*Work order*. Below are the records; collect from them each line containing the string "textbf".
----- Data to examine -----
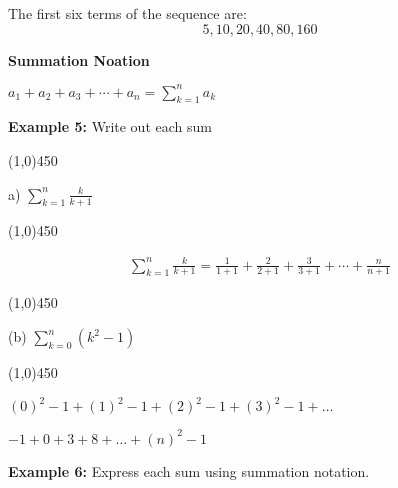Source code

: \documentclass{report}
\begin{document}
The first six terms of the sequence are:
$$\boxed{5,10,20,40,80,160}$$
\newpage
\begin{LARGE}
	\begin{center}
		\textbf{Summation Noation} 
	\end{center}
\end{LARGE}
\begin{mdframed}
	\vspace{5mm}
	\begin{center}
		\begin{large}
		  
			$a_1+a_2+a_3+\cdots+a_n=\sum_{k=1}^{n} a_k$
		\end{large}
\end{center}
\vspace{5mm} 
\end{mdframed}
\bigbreak \noindent \bigbreak \noindent
{}
\bigbreak \noindent \bigbreak \noindent
\begin{center}
 \begin{large}
 \textbf{Example 5:}
 Write out each sum
 \end{large} 
\end{center}

\line(1,0){450}

\begin{center}
\begin{large}
a) $\sum_{k=1}^n \frac{k}{k+1}$
\end{large}
\end{center}

\line(1,0){450}

\begin{align*}
	\sum_{k=1}^n \frac{k}{k+1}=\frac{1}{1+1}+\frac{2}{2+1}+\frac{3}{3+1}+\cdots+\frac{n}{n+1}
\end{align*}
\bigbreak \noindent \bigbreak \noindent

\line(1,0){450}

\begin{center}
\begin{large}
(b) $\sum_{k=0}^n\left(k^2-1\right)$
\end{large}
\end{center}

\line(1,0){450}
\vspace{3mm}

\begin{center}
	$(0)^2 - 1 + (1)^2 - 1 + (2)^2 - 1 + (3)^2 - 1 + \ldots$
	\vspace{5mm}

$-1 + 0 + 3 + 8 +\ldots + (n)^2 -1$
\end{center}
\bigbreak \noindent \bigbreak \noindent
\begin{center}
 \begin{large}
	 \textbf{Example 6:} 
	 Express each sum using summation notation.
 \end{large} 
\end{center}
\end{document}
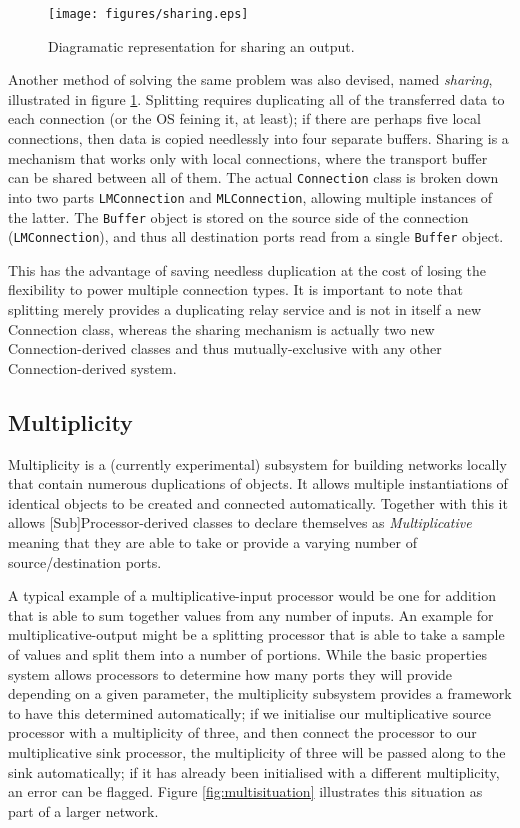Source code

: \begin{figure}[ht!]
\centering
\texttt{[image: figures/sharing.eps]}
\caption{Diagramatic representation for sharing an output.}
\label{fig:sharing}
\end{figure}

Another method of solving the same problem was also devised, named \textit{sharing}, illustrated in figure \ref{fig:sharing}. Splitting requires duplicating all of the transferred data to each connection (or the OS feining it, at least); if there are perhaps five local connections, then data is copied needlessly into four separate buffers. Sharing is a mechanism that works only with local connections, where the transport buffer can be shared between all of them. The actual \texttt{Connection} class is broken down into two parts \texttt{LMConnection} and \texttt{MLConnection}, allowing multiple instances of the latter. The \texttt{Buffer} object is stored on the source side of the connection (\texttt{LMConnection}), and thus all destination ports read from a single \texttt{Buffer} object.

This has the advantage of saving needless duplication at the cost of losing the flexibility to power multiple connection types. It is important to note that splitting merely provides a duplicating relay service and is not in itself a new Connection class, whereas the sharing mechanism is actually two new Connection-derived classes and thus mutually-exclusive with any other Connection-derived system.

\subsection{Multiplicity}\label{sec:multiplicity}

Multiplicity is a (currently experimental) subsystem for building networks locally that contain numerous duplications of objects. It allows multiple instantiations of identical objects to be created and connected automatically. Together with this it allows [Sub]Processor-derived classes to declare themselves as \textit{Multiplicative} meaning that they are able to take or provide a varying number of source/destination ports.

A typical example of a multiplicative-input processor would be one for addition that is able to sum together values from any number of inputs. An example for multiplicative-output might be a splitting processor that is able to take a sample of values and split them into a number of portions. While the basic properties system allows processors to determine how many ports they will provide depending on a given parameter, the multiplicity subsystem provides a framework to have this determined automatically; if we initialise our multiplicative source processor with a multiplicity of three, and then connect the processor to our multiplicative sink processor, the multiplicity of three will be passed along to the sink automatically; if it has already been initialised with a different multiplicity, an error can be flagged. Figure \ref{fig:multisituation} illustrates this situation as part of a larger network.


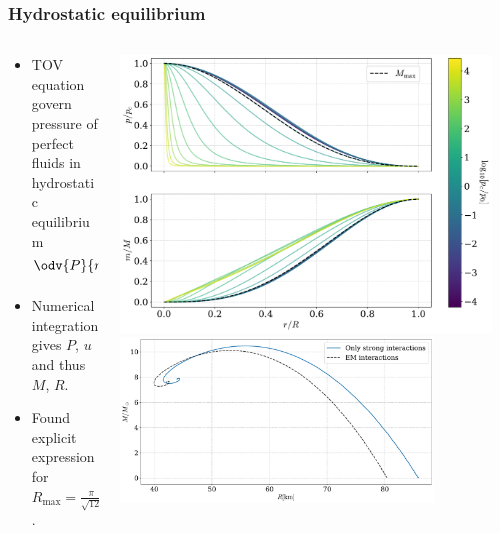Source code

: \documentclass[aspectratio=169]{beamer}
\begin{document}
    \begin{frame}
        \frametitle{Hydrostatic equilibrium}

        \begin{columns}
        \begin{column}{0.4\textwidth}


        \begin{itemize}
            \itemsep 0.6cm
            \item TOV equation govern pressure of perfect fluids in hydrostatic equilibrium\\
            $
            \odv{P}{r} = - \frac{G}{r^2} 
            \frac{\left(u + P\right)
            \left(m + 4 \pi r^3 P\right)}
            {\left(1 - \frac{2Gm}{r} \right)}
            ,
            $
            \item Numerical integration gives $P$, $u$ and thus $M$, $R$.
            \item Found explicit expression for $R_\text{max}= \frac{\pi}{\sqrt{12}} r^0$.
        \end{itemize}

        \end{column}
        \begin{column}{0.5\textwidth}
            \includegraphics[width=0.95\textwidth]{../../scripts/figurer/pion_star/pressure_mass_pion_star.pdf}
            \includegraphics[width=0.8\textwidth]{../../scripts/figurer/pion_star/mass_radius_pion_star_compare.pdf}
        \end{column}
        \end{columns}
    \end{frame}
\end{document}
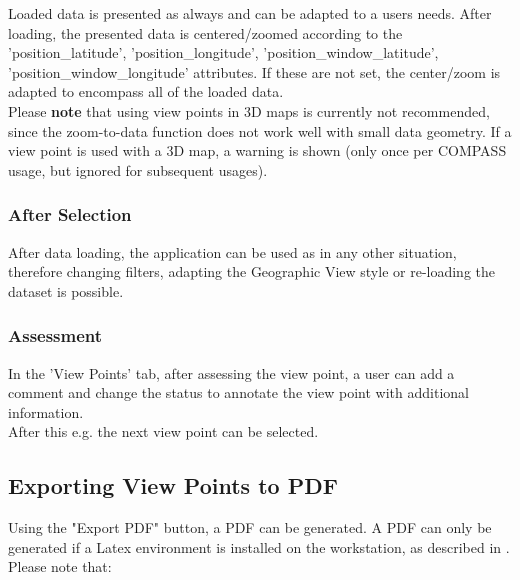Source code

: Loaded data is presented as always and can be adapted to a users needs. After loading, the presented data is centered/zoomed according to the 'position\_latitude', 'position\_longitude', 'position\_window\_latitude', 'position\_window\_longitude' attributes. If these are not set, the center/zoom is adapted to encompass all of the loaded data. \\

Please \textbf{note} that using view points in 3D maps is currently not recommended, since the zoom-to-data function does not work well with small data geometry. If a view point is used with a 3D map, a warning is shown (only once per COMPASS usage, but ignored for subsequent usages).

\subsubsection{After Selection}

After data loading, the application can be used as in any other situation, therefore changing filters, adapting the Geographic View style or re-loading the dataset is possible.

\subsubsection{Assessment}

In the 'View Points' tab, after assessing the view point, a user can add a comment and change the status to annotate the view point with additional information. \\

After this e.g. the next view point can be selected.

\subsection{Exporting View Points to PDF}
\label{sec:view_points_export_pdf} 

Using the "Export PDF" button, a PDF can be generated. A PDF can only be generated if a Latex environment is installed on the workstation, as described in . \\

Please note that:

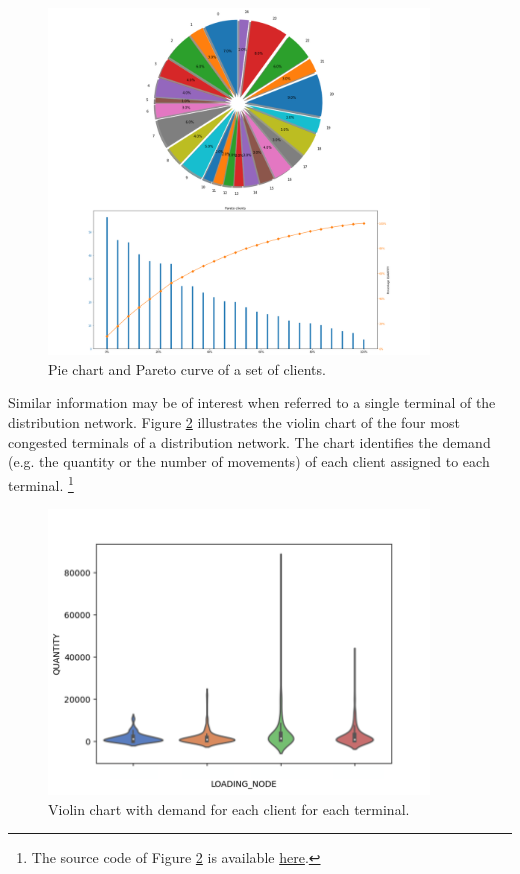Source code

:\begin{figure}[hbt!]
\centering
\includegraphics[width=0.9\textwidth]{SectionDistribution/control_figures/fig_paretoClient.png}
\captionsetup{type=figure}
\caption{Pie chart and Pareto curve of a set of clients.}
\label{fig_paretoClient}
\end{figure}

Similar information may be of interest when referred to a single terminal of the distribution network. Figure \ref{fig_violinClient} illustrates the violin chart of the four most congested terminals of a distribution network. The chart identifies the demand (e.g. the quantity or the number of movements) of each client assigned to each terminal. \footnote{The source code of Figure \ref{fig_violinClient} is available \href{https://github.com/aletuf93/logproj/blob/master/examples/DIST_01\%20Supply\%20Chain\%20Assessment.ipynb}{here}.}

\begin{figure}[hbt!]
\centering
\includegraphics[width=0.9\textwidth]{SectionDistribution/control_figures/fig_violinClient.png}
\captionsetup{type=figure}
\caption{Violin chart with demand for each client for each terminal.}
\label{fig_violinClient}
\end{figure}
-----
*Answer to this exercise*.
		\textbf{Summation Noation} 
 \textbf{Example 5:}
	 \textbf{Example 6:} 
Please \textbf{note} that using view points in 3D maps is currently not recommended, since the zoom-to-data function does not work well with small data geometry. If a view point is used with a 3D map, a warning is shown (only once per COMPASS usage, but ignored for subsequent usages).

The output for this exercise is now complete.